Post by liveitup » Sat Jun 20, 2020 6:15 am

For years I have continued to struggle with NoS. I might have a reasonable breakfast, lunch, and dinner. I don't even feel deprived, and I might even be stuffed after dinner. I think "nice, great job, you stopped, and that was easy even". You know, things are going as planned.

Now, there is a table full of dishes and a dirty kitchen, Despite being tired, the mess compels me to act. Then, I start thinking with a completely different value system and perspective on life, and I feel like a different person. This person is excitable, easily distracted, and maybe anxious, but certainly neurotic. Oh, I'll just have one scoop of ice cream before I really start cleaning up. It's vegan and probably less bad than real ice cream, (emphasis on probably). Oh, this isn't enough for lunch tomorrow, and won't go with any other leftovers anyway, so I'll just eat it. Oh, what a shame to compost this food, I'll just eat it, we paid for it right?
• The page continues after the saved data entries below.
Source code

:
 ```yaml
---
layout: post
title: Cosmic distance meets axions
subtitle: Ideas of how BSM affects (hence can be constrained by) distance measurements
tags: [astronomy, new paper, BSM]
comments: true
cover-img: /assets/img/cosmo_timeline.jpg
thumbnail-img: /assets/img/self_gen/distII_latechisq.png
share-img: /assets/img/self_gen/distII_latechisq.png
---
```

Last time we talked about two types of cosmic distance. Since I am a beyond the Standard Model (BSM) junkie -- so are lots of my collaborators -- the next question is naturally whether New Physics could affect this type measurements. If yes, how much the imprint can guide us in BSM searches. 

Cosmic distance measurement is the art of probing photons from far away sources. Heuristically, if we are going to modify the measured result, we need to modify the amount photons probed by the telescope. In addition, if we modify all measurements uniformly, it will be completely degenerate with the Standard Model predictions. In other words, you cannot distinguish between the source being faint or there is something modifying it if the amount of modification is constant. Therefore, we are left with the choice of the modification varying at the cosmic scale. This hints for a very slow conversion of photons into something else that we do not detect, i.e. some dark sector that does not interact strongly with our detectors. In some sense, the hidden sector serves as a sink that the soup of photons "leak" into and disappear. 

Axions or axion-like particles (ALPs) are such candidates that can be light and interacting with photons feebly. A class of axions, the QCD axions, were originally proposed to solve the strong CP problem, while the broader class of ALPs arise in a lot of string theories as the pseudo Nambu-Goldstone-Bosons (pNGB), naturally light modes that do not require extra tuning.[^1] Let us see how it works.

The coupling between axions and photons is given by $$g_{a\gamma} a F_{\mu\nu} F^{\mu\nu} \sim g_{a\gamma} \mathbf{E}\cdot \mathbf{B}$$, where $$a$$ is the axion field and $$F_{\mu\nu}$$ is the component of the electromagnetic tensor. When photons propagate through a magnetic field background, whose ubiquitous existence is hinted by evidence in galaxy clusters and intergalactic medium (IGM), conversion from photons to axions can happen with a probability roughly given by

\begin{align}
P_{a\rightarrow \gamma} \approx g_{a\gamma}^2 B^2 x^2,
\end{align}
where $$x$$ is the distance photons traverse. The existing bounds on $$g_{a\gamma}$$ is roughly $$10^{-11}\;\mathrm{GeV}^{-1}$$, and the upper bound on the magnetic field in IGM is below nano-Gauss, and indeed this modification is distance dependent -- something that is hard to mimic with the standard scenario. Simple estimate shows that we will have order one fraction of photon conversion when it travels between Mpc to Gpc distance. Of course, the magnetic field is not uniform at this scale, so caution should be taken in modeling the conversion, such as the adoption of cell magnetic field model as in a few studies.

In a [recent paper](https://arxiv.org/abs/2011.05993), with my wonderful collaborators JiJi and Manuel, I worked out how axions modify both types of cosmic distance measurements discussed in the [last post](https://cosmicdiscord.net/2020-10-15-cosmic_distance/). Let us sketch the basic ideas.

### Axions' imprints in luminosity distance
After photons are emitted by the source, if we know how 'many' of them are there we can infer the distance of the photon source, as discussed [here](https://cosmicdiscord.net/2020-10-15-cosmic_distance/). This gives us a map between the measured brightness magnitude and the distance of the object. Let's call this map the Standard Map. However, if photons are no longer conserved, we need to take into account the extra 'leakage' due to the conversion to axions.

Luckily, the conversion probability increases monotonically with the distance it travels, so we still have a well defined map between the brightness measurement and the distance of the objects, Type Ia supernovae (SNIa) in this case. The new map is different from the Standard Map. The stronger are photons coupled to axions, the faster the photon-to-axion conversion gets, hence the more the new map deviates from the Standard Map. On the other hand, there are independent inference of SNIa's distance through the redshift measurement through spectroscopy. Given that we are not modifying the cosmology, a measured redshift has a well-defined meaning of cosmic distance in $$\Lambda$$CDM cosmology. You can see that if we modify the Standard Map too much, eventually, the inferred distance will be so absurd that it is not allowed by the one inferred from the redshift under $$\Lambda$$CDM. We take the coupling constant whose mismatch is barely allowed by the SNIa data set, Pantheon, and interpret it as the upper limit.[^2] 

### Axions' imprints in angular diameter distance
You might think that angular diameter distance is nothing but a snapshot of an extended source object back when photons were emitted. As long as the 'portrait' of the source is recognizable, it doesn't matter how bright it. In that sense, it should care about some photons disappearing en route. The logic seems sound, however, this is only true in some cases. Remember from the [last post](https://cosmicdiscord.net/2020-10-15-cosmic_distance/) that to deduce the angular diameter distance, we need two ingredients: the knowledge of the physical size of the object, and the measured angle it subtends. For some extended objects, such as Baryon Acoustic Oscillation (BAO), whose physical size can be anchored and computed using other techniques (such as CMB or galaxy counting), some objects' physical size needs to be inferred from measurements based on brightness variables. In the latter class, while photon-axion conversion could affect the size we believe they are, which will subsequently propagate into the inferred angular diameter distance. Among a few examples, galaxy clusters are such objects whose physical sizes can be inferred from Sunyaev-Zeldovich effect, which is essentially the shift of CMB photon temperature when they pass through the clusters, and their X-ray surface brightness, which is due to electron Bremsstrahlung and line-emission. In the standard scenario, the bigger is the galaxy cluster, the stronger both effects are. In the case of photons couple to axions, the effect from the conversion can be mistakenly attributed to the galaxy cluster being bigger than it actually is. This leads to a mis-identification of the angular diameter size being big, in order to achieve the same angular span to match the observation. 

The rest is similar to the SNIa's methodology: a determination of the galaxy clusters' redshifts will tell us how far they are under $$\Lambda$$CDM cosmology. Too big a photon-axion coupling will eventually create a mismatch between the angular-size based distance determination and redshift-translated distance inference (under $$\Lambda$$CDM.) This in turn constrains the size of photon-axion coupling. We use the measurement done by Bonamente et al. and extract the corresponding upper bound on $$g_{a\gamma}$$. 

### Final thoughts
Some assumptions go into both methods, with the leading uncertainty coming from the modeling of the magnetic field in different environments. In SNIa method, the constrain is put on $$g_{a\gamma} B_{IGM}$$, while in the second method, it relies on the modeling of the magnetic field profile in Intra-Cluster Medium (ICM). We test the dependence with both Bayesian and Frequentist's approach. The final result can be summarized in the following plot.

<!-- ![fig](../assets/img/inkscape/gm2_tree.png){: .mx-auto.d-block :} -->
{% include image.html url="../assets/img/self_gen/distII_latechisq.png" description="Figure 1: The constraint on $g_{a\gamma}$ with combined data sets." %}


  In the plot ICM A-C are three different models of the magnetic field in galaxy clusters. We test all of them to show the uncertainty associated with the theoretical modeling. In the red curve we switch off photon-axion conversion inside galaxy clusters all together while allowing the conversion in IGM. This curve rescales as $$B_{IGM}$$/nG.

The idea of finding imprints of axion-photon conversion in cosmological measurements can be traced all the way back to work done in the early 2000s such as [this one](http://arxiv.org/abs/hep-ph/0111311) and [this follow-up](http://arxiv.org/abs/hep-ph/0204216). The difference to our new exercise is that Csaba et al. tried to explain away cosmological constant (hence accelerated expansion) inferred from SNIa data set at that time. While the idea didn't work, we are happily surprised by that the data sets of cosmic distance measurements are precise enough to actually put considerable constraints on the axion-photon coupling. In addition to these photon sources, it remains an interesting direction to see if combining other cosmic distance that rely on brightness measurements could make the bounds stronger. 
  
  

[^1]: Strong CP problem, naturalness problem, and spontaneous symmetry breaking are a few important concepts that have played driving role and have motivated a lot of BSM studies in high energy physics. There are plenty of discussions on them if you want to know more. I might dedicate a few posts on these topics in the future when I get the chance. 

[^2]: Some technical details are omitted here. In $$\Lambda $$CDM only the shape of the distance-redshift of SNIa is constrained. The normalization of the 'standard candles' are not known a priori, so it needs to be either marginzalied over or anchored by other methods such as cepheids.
Oh, the kids didn't finish their sandwich, and it's the last of the good bread, how can I throw that out? It's too good, I'll just eat it. Then, as soon as this came, I'm back to being myself, the only difference is that now I'm worse off than I was before. Had I been able to overcome this voice, I would have come out better.

It's as if I have these alternating ideals, at first coming from my own real need, something that I know will pay off for me in the long run, (eating less than I do now), and a whole bunch of random external ideals triggering after dinner that justify bad habits. They evidently are not doing me any favors and are actively harming me in the long term. These are "good foods vs bad foods", (a pint of vegan ice cream is far worse than none at all, so that was a total nonsense justification), something about foods needing to "go" together (who the heck made up that rule and why do I follow it?), or not "wasting money" (it's a sunk cost, Mr. Critical Thinker), or not wasting a well made food, (I know darn well that eating food when I'm not hungry regardless of how the heck it was made doesn't prevent it from being wasted). I'm justifying my bad habits, and poorly even, (but that's not stopping me, apparently).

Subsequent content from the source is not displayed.